- **Requirement**
Where the records below begin, start copying, and stop after the line that contains "Comparing the last relation with the"; reproduce every line exactly but omit pictures.

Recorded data
Content starts

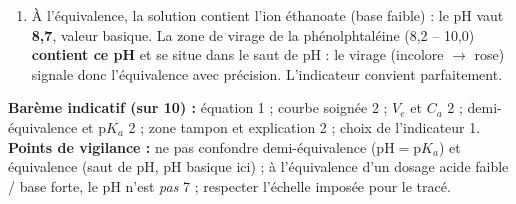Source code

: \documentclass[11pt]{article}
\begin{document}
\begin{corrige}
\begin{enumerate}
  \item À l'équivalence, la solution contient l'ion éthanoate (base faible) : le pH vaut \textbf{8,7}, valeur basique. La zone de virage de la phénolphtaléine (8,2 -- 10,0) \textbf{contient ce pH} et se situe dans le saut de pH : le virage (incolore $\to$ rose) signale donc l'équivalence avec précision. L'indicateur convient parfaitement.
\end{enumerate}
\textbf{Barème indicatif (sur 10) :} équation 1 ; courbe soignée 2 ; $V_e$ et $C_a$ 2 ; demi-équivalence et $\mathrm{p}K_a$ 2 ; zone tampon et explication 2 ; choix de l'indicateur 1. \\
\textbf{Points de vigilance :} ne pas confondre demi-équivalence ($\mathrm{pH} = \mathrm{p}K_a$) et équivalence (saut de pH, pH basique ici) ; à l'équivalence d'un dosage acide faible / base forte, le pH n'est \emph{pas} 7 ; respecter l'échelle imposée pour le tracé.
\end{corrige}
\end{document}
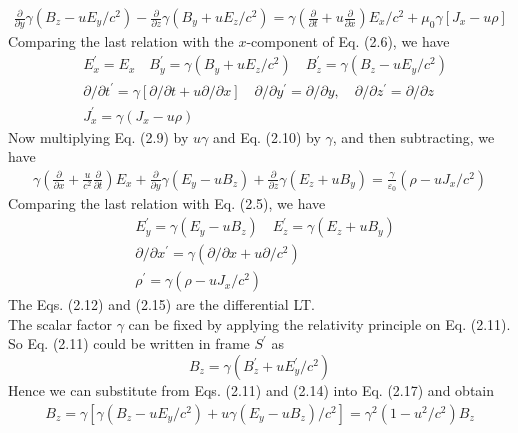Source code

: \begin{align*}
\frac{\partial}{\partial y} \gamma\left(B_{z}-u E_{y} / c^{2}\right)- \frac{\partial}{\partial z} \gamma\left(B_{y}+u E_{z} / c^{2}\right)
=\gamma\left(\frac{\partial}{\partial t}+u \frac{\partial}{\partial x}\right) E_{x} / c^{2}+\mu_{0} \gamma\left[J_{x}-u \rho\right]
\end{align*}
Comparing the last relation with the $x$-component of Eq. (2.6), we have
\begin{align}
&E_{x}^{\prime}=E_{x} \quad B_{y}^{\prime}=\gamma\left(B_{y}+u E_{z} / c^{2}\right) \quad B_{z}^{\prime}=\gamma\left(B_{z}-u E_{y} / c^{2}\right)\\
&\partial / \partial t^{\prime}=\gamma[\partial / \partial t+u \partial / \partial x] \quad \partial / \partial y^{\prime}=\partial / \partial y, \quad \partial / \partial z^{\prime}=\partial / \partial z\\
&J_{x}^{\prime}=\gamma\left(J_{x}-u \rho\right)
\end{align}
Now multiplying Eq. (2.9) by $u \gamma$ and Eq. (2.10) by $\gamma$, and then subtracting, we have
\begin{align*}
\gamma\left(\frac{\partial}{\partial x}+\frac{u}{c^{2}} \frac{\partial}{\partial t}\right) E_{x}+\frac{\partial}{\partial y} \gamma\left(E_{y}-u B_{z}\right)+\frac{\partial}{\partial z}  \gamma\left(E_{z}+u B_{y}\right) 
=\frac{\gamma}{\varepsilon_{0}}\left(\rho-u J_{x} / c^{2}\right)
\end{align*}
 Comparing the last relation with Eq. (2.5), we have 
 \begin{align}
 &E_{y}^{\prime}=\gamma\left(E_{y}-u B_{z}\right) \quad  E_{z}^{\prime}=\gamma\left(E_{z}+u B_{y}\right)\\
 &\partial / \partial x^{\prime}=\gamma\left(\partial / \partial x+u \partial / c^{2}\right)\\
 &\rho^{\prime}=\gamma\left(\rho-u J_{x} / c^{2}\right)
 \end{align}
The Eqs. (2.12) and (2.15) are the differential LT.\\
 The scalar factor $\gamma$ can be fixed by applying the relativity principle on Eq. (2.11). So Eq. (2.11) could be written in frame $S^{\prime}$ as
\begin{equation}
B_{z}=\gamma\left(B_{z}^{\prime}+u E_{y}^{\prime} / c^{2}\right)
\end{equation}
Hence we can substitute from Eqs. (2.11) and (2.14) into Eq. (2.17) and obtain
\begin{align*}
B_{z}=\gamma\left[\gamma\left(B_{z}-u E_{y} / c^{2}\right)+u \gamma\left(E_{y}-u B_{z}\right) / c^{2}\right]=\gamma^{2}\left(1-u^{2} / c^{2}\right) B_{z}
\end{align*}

Content ends

- **Exercise response**
Source code

: \documentclass[11pt]{article}
\begin{document}
\begin{corrige}
\begin{enumerate}
  \item À l'équivalence, la solution contient l'ion éthanoate (base faible) : le pH vaut \textbf{8,7}, valeur basique. La zone de virage de la phénolphtaléine (8,2 -- 10,0) \textbf{contient ce pH} et se situe dans le saut de pH : le virage (incolore $\to$ rose) signale donc l'équivalence avec précision. L'indicateur convient parfaitement.
\end{enumerate}
\textbf{Barème indicatif (sur 10) :} équation 1 ; courbe soignée 2 ; $V_e$ et $C_a$ 2 ; demi-équivalence et $\mathrm{p}K_a$ 2 ; zone tampon et explication 2 ; choix de l'indicateur 1. \\
\textbf{Points de vigilance :} ne pas confondre demi-équivalence ($\mathrm{pH} = \mathrm{p}K_a$) et équivalence (saut de pH, pH basique ici) ; à l'équivalence d'un dosage acide faible / base forte, le pH n'est \emph{pas} 7 ; respecter l'échelle imposée pour le tracé.
\end{corrige}
\end{document}
Source code

: \begin{align*}
\frac{\partial}{\partial y} \gamma\left(B_{z}-u E_{y} / c^{2}\right)- \frac{\partial}{\partial z} \gamma\left(B_{y}+u E_{z} / c^{2}\right)
=\gamma\left(\frac{\partial}{\partial t}+u \frac{\partial}{\partial x}\right) E_{x} / c^{2}+\mu_{0} \gamma\left[J_{x}-u \rho\right]
\end{align*}
Comparing the last relation with the $x$-component of Eq. (2.6), we have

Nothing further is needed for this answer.